MAZEL: This is an area for us to assess because, of course, maintaining your vision on what you're playing with or what you're interacting with is how you're going to learn about that particular item.




CHAPTER 4: The Benefit of Early Intervention

MAZEL: I've never seen a child of any ability not make improvements, and I think that's a very different way to look at our business. We know that brains are plastic. They're plastic all the way through life, we're all happy to know, but particularly in the early stages of life, and between the ages of one and five, it's extremely plastic. So we want this time to be used very, very carefully, to put these strategies in place so that we can make those improvements. And I think if there's anything anybody should walk away from, hearing about cortical vision impairment, it's that we are expecting improvement. We are expecting to see that visual behavior improve, and typically, when we see improvements in one area, like color or movement, we'll see those improvements in all areas.

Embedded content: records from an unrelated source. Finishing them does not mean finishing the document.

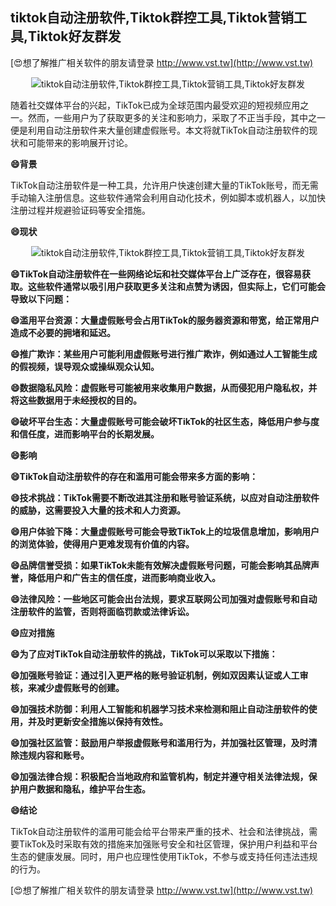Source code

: ## **tiktok自动注册软件,Tiktok群控工具,Tiktok营销工具,Tiktok好友群发**

[😍想了解推广相关软件的朋友请登录 http://www.vst.tw](http://www.vst.tw)

 <center><img src="https://vst.tw/MP4/tuiguang/png/6.png" alt="tiktok自动注册软件,Tiktok群控工具,Tiktok营销工具,Tiktok好友群发"></center>

随着社交媒体平台的兴起，TikTok已成为全球范围内最受欢迎的短视频应用之一。然而，一些用户为了获取更多的关注和影响力，采取了不正当手段，其中之一便是利用自动注册软件来大量创建虚假账号。本文将就TikTok自动注册软件的现状和可能带来的影响展开讨论。

**😄背景**

TikTok自动注册软件是一种工具，允许用户快速创建大量的TikTok账号，而无需手动输入注册信息。这些软件通常会利用自动化技术，例如脚本或机器人，以加快注册过程并规避验证码等安全措施。

**😄现状**

 <center><img src="https://vst.tw/MP4/tuiguang/png/7.png" alt="tiktok自动注册软件,Tiktok群控工具,Tiktok营销工具,Tiktok好友群发"></center>

**😄TikTok自动注册软件在一些网络论坛和社交媒体平台上广泛存在，很容易获取。这些软件通常以吸引用户获取更多关注和点赞为诱因，但实际上，它们可能会导致以下问题：**

**😄滥用平台资源：大量虚假账号会占用TikTok的服务器资源和带宽，给正常用户造成不必要的拥堵和延迟。**

**😄推广欺诈：某些用户可能利用虚假账号进行推广欺诈，例如通过人工智能生成的假视频，误导观众或操纵观众认知。**

**😄数据隐私风险：虚假账号可能被用来收集用户数据，从而侵犯用户隐私权，并将这些数据用于未经授权的目的。**

**😄破坏平台生态：大量虚假账号可能会破坏TikTok的社区生态，降低用户参与度和信任度，进而影响平台的长期发展。**

**😄影响**

**😄TikTok自动注册软件的存在和滥用可能会带来多方面的影响：**

**😄技术挑战：TikTok需要不断改进其注册和账号验证系统，以应对自动注册软件的威胁，这需要投入大量的技术和人力资源。**

**😄用户体验下降：大量虚假账号可能会导致TikTok上的垃圾信息增加，影响用户的浏览体验，使得用户更难发现有价值的内容。**

**😄品牌信誉受损：如果TikTok未能有效解决虚假账号问题，可能会影响其品牌声誉，降低用户和广告主的信任度，进而影响商业收入。**

**😄法律风险：一些地区可能会出台法规，要求互联网公司加强对虚假账号和自动注册软件的监管，否则将面临罚款或法律诉讼。**

**😄应对措施**

**😄为了应对TikTok自动注册软件的挑战，TikTok可以采取以下措施：**

**😄加强账号验证：通过引入更严格的账号验证机制，例如双因素认证或人工审核，来减少虚假账号的创建。**

**😄加强技术防御：利用人工智能和机器学习技术来检测和阻止自动注册软件的使用，并及时更新安全措施以保持有效性。**

**😄加强社区监管：鼓励用户举报虚假账号和滥用行为，并加强社区管理，及时清除违规内容和账号。**

**😄加强法律合规：积极配合当地政府和监管机构，制定并遵守相关法律法规，保护用户数据和隐私，维护平台生态。**

**😄结论**

TikTok自动注册软件的滥用可能会给平台带来严重的技术、社会和法律挑战，需要TikTok及时采取有效的措施来加强账号安全和社区管理，保护用户利益和平台生态的健康发展。同时，用户也应理性使用TikTok，不参与或支持任何违法违规的行为。

[😍想了解推广相关软件的朋友请登录 http://www.vst.tw](http://www.vst.tw)



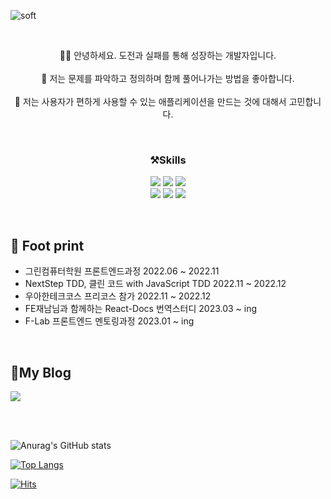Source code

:![soft](https://capsule-render.vercel.app/api?type=soft&color=auto&text=Dev%20Jin&fontSize=40&animation=twinkling)

<br>
<p align='center'>
 🙇🏻 안녕하세요. 도전과 실패를 통해 성장하는 개발자입니다.
 <br/> <br/>
 🧐 저는 문제를 파악하고 정의하며 함께 풀어나가는 방법을 좋아합니다.
 <br/> <br/>
 🥳 저는 사용자가 편하게 사용할 수 있는 애플리케이션을 만드는 것에 대해서 고민합니다.
</p>
<br>

<h3 align='center'> ⚒️Skills </h3>
<p align='center'>
 <img src="https://img.shields.io/badge/HTML-E34F26?style=flat&logo=HTML&logoColor=white"/>
 <img src="https://img.shields.io/badge/CSS3-1572B6?style=flat&logo=CSS&logoColor=white"/>
 <img src="https://img.shields.io/badge/JavaScript-F7DF1E?style=flat&logo=JavaScript&logoColor=white"/>
 <br>
 <img src="https://img.shields.io/badge/typescript-3178C6?style=flat&logo=Typescript&logoColor=white" />
 <img src="https://img.shields.io/badge/React-61DAFB?style=flat&logo=React&logoColor=white"/>
 <img src="https://img.shields.io/badge/Redux-764ABC?style=flat&logo=Redux&logoColor=white"/>
</p>
  
<br>

<h2 align='left'>👟 Foot print</h2>
<ul>
<li align='left'> 그린컴퓨터학원 프론트엔드과정 2022.06 ~ 2022.11 </li>
<li align='left'> NextStep TDD, 클린 코드 with JavaScript TDD 2022.11 ~ 2022.12 </li>
<li align='left'> 우아한테크코스 프리코스 참가 2022.11 ~ 2022.12 </li>
<li align='left'> FE재남님과 함께하는 React-Docs 번역스터디 2023.03 ~ ing </li>
<li align='left'> F-Lab 프론트엔드 멘토링과정 2023.01 ~ ing </li>
</ul>

<br>

<h2 align='left'>🥋My Blog</h2>
<a href="https://nara04040.tistory.com/"><img src="https://img.shields.io/badge/DevJin-000000?style=flat&logo=Tistory&logoColor=white"/></a>

  
<br><br>


![Anurag's GitHub stats](https://github-readme-stats.vercel.app/api?username=nara04040&show_icons=true&theme=dracula) 

[![Top Langs](https://github-readme-stats.vercel.app/api/top-langs/?username=anuraghazra&layout=compact)](https://github.com/anuraghazra/github-readme-stats)


[![Hits](https://hits.seeyoufarm.com/api/count/incr/badge.svg?url=https%3A%2F%2Fgithub.com%2Fnara04040&count_bg=%2378AAFF&title_bg=%23D586FF&icon=&icon_color=%2362B1E9&title=hits&edge_flat=false)](https://hits.seeyoufarm.com)
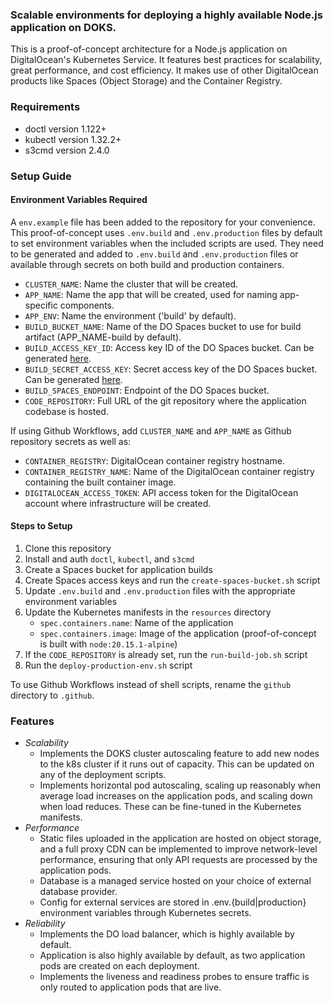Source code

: ### Scalable environments for deploying a highly available Node.js application on DOKS.

This is a proof-of-concept architecture for a Node.js application on DigitalOcean's Kubernetes Service. It features best practices for scalability, great performance, and cost efficiency. It makes use of other DigitalOcean products like Spaces (Object Storage) and the Container Registry.

### Requirements

- doctl version 1.122+
- kubectl version 1.32.2+
- s3cmd version 2.4.0

### Setup Guide

#### Environment Variables Required

A `env.example` file has been added to the repository for your convenience. This proof-of-concept uses `.env.build` and `.env.production` files by default to set environment variables when the included scripts are used. They need to be generated and added to `.env.build` and `.env.production` files or available through secrets on both build and production containers.
  - `CLUSTER_NAME`: Name the cluster that will be created.
  - `APP_NAME`: Name the app that will be created, used for naming app-specific components.
  - `APP_ENV`: Name the environment ('build' by default).
  - `BUILD_BUCKET_NAME`: Name of the DO Spaces bucket to use for build artifact (APP_NAME-build by default).
  - `BUILD_ACCESS_KEY_ID`: Access key ID of the DO Spaces bucket. Can be generated [here](https://cloud.digitalocean.com/spaces/access_keys).
  - `BUILD_SECRET_ACCESS_KEY`: Secret access key of the DO Spaces bucket. Can be generated [here](https://cloud.digitalocean.com/spaces/access_keys).
  - `BUILD_SPACES_ENDPOINT`: Endpoint of the DO Spaces bucket.
  - `CODE_REPOSITORY`: Full URL of the git repository where the application codebase is hosted.

If using Github Workflows, add `CLUSTER_NAME` and `APP_NAME` as Github repository secrets as well as:
  - `CONTAINER_REGISTRY`: DigitalOcean container registry hostname.
  - `CONTAINER_REGISTRY_NAME`: Name of the DigitalOcean container registry containing the built container image.
  - `DIGITALOCEAN_ACCESS_TOKEN`: API access token for the DigitalOcean account where infrastructure will be created.

#### Steps to Setup

1. Clone this repository
2. Install and auth `doctl`, `kubectl`, and `s3cmd`
3. Create a Spaces bucket for application builds
4. Create Spaces access keys and run the `create-spaces-bucket.sh` script
5. Update `.env.build` and `.env.production` files with the appropriate environment variables
6. Update the Kubernetes manifests in the `resources` directory
    - `spec.containers.name`: Name of the application
    - `spec.containers.image`: Image of the application (proof-of-concept is built with `node:20.15.1-alpine`)
7. If the `CODE_REPOSITORY` is already set, run the `run-build-job.sh` script
8. Run the `deploy-production-env.sh` script

To use Github Workflows instead of shell scripts, rename the `github` directory to `.github`.

### Features
- *Scalability*
  - Implements the DOKS cluster autoscaling feature to add new nodes to the k8s cluster if it runs out of capacity. This can be updated on any of the deployment scripts.
  - Implements horizontal pod autoscaling, scaling up reasonably when average load increases on the application pods, and scaling down when load reduces. These can be fine-tuned in the Kubernetes manifests.
- *Performance*
  - Static files uploaded in the application are hosted on object storage, and a full proxy CDN can be implemented to improve network-level performance, ensuring that only API requests are processed by the application pods. 
  - Database is a managed service hosted on your choice of external database provider.
  - Config for external services are stored in .env.{build|production} environment variables through Kubernetes secrets.
- *Reliability*
  - Implements the DO load balancer, which is highly available by default. 
  - Application is also highly available by default, as two application pods are created on each deployment.
  - Implements the liveness and readiness probes to ensure traffic is only routed to application pods that are live.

NARRATOR: In a video clip, we see a toddler in pink glasses spinning a toy that is made up of a ring of brightly-colored bells.

Toddler playing with a toy made up of a ring of brightly-colored bells.

MAZEL: I think that a large part of my job, at this point, just because I'm out in the community, working with early-intervention teams and working with doctors on teams, is to really get people to understand cortical vision impairment and to start to work more collaboratively. The ophthalmologists typically will think about the health of the eye from the optic nerve forward, you know, what does that eye look like. And with children with cortical vision impairment, often the eye looks perfect.

The family goes in and the eye doctor says, "Everything's fine," but yet that child's not looking at anything, so everything isn't fine. So they might get sent to a neurologist who will take a look at the brain, but again, not the functioning vision part. So how can we get these two people to work together a little bit. And then educate early intervention providers, because if the child's not looking, there's probably other things going on, other types of needs that would refer them to early intervention. So you would really want to be educating the early intervention providers about what cortical vision impairment looks like and bring in a teacher of the visually impaired to really help sort through what visual piece this might be, because if we can take that visual piece out and see what's left, that can give us a lot of information.

Again, 90% of what you're learning is through your eyes, so if you're not using your eyes, cognitively, you're going to be behind, motor, you're probably going to be behind. It affects every part of your development. If I were a parent, I would be asking—if my child wasn't using their vision—for a teacher of the visually impaired to be on your team. And again, I think it's everybody's responsibility to really be educating themselves.

Parents certainly are out there, surfing the Web for every bit of information they can possibly find about their children, and I just hope that professionals would be lifelong learners, that this is a brand new thing, and even if you've been in the field for 20 years, you should be out there learning this brand new thing and putting it in place, and these are children that are going to be on your caseload and the need for intervention, because we know there will be improvement, is essential.




A guide to cortical visual impairment (CVI).